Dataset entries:
════
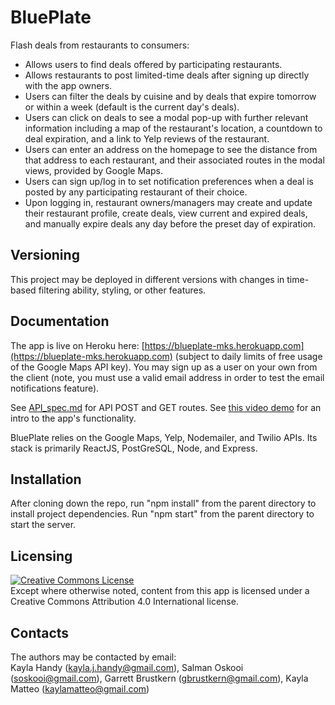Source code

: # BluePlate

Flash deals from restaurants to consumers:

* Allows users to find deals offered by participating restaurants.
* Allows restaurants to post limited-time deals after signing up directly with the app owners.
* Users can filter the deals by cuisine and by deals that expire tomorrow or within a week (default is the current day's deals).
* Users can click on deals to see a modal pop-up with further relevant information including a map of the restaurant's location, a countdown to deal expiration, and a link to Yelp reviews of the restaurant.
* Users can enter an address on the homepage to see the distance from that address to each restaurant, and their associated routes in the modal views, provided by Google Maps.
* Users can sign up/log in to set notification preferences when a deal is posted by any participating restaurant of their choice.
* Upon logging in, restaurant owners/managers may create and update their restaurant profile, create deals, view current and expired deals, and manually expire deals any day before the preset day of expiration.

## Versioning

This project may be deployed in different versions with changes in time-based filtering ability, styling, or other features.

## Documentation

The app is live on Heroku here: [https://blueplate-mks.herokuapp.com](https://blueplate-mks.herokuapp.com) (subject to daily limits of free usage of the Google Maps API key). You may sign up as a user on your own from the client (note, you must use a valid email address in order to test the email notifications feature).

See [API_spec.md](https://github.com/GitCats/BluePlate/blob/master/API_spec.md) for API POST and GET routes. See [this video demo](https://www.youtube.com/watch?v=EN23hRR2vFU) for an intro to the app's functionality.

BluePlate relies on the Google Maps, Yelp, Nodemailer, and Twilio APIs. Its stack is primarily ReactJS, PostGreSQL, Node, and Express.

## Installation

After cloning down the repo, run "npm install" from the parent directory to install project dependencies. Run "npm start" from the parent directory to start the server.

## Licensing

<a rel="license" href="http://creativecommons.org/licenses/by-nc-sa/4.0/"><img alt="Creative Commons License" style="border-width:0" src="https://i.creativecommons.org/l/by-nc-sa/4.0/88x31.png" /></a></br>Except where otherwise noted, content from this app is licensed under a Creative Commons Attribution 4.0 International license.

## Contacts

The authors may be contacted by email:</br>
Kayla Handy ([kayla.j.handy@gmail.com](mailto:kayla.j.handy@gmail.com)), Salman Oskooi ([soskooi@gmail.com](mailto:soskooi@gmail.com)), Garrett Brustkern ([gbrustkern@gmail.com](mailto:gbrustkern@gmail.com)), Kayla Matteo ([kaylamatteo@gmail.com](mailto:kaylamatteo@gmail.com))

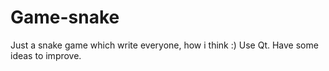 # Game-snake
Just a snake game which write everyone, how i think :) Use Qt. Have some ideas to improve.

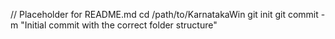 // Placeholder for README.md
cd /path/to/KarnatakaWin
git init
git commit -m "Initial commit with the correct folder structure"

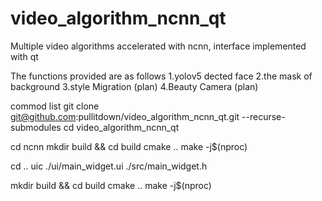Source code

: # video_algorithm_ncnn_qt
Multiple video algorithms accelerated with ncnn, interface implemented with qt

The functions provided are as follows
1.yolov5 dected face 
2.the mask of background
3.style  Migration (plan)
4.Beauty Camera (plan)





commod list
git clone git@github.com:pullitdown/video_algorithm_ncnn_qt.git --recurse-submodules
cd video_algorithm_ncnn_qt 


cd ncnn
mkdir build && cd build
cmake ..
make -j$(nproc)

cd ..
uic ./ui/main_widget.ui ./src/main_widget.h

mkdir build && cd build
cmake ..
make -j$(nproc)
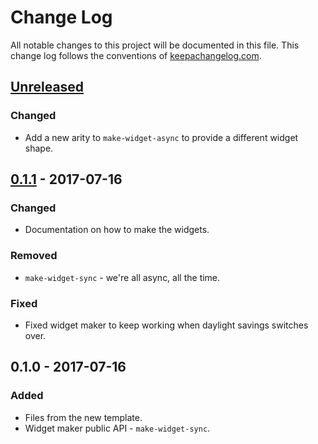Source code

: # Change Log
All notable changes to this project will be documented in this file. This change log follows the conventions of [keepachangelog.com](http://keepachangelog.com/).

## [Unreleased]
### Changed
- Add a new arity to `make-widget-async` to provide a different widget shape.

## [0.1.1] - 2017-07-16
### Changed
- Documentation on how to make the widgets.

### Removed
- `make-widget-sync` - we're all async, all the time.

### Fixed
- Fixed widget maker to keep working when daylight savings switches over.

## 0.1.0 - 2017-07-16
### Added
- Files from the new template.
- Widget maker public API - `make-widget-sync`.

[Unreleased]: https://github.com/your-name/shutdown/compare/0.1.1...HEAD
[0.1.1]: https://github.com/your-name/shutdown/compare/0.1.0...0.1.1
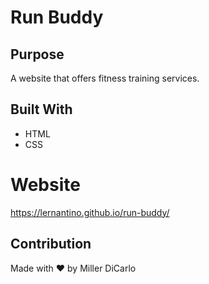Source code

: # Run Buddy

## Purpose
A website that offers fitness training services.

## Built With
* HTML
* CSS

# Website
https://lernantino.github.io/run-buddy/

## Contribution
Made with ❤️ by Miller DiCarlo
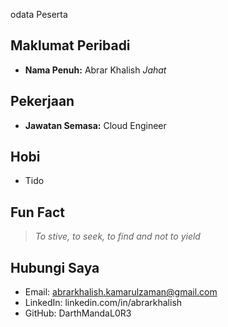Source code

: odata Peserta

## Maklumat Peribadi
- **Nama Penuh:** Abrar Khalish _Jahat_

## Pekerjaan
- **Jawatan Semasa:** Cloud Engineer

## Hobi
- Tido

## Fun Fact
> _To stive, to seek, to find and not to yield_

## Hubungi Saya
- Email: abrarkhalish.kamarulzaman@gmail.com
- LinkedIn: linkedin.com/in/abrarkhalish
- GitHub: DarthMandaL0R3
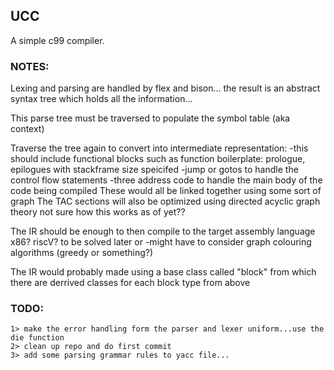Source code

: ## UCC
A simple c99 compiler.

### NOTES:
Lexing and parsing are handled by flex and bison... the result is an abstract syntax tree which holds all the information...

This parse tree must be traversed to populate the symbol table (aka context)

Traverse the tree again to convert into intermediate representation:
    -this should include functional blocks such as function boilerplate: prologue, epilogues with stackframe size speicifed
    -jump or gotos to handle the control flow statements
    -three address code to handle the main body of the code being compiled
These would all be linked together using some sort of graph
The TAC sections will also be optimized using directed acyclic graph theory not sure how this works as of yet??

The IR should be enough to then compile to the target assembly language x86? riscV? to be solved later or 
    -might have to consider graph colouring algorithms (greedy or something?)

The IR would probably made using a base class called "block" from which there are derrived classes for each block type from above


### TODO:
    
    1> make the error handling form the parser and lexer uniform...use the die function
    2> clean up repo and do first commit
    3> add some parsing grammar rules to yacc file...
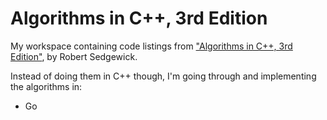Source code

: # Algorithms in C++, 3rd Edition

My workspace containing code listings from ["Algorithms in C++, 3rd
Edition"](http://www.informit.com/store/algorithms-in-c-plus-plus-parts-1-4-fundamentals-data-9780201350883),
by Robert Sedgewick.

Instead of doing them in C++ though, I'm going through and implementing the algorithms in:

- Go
════
__Assignment__.
The answer must be an exact copy of the lines from the one with "The IR would" through the final line above, both ends included, and nothing else; pictures stay out.

__Task response__.
The IR would probably made using a base class called "block" from which there are derrived classes for each block type from above


### TODO:
    
    1> make the error handling form the parser and lexer uniform...use the die function
    2> clean up repo and do first commit
    3> add some parsing grammar rules to yacc file...
Source code

: # Algorithms in C++, 3rd Edition

My workspace containing code listings from ["Algorithms in C++, 3rd
Edition"](http://www.informit.com/store/algorithms-in-c-plus-plus-parts-1-4-fundamentals-data-9780201350883),
by Robert Sedgewick.

Instead of doing them in C++ though, I'm going through and implementing the algorithms in:

- Go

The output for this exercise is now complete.